_ASSIGNED TASK_
Scan the entries for the word "view", and copy every line where it appears.

_STORED DATA_
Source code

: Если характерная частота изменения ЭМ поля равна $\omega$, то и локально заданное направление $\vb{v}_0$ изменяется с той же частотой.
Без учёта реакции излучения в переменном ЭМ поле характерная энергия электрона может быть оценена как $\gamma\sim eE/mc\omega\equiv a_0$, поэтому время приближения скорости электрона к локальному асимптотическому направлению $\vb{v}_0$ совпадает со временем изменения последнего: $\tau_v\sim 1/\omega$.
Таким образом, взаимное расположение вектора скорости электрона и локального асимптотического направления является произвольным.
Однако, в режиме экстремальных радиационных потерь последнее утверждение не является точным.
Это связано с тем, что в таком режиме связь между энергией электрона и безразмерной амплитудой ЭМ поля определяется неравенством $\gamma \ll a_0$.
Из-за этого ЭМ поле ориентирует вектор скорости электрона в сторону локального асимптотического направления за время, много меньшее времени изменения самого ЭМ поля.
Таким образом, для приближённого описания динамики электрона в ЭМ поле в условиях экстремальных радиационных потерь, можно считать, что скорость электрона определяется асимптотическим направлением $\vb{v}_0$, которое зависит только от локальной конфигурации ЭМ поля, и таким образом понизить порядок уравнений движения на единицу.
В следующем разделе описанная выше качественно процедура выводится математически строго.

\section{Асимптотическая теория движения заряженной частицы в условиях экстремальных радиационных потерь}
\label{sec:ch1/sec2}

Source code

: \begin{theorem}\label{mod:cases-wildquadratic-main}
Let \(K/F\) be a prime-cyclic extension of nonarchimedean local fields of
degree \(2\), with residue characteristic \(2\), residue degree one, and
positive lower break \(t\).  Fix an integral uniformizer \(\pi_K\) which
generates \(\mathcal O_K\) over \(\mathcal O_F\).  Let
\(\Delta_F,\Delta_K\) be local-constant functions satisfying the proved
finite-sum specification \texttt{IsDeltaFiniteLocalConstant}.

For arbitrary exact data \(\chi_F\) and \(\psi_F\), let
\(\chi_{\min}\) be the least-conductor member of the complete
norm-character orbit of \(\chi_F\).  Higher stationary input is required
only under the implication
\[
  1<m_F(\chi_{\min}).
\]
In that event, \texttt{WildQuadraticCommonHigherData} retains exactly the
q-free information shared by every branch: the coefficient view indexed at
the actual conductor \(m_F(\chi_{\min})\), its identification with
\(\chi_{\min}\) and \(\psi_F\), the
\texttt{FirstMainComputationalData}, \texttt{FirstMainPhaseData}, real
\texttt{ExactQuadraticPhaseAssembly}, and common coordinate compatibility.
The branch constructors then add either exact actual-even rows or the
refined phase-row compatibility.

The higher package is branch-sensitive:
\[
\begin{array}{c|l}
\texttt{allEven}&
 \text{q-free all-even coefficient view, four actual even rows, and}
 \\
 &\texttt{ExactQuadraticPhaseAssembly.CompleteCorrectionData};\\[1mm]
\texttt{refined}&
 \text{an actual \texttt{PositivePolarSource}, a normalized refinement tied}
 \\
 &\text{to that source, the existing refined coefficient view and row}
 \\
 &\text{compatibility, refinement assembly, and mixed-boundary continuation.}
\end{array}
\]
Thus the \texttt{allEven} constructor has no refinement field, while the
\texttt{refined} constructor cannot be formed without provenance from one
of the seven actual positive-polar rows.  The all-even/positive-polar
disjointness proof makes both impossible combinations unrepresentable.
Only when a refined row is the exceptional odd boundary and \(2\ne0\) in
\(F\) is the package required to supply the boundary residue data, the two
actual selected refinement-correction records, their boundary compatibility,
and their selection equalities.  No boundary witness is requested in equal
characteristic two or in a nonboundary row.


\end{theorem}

_REPLY_
q-free information shared by every branch: the coefficient view indexed at
 \text{q-free all-even coefficient view, four actual even rows, and}
 &\text{to that source, the existing refined coefficient view and row}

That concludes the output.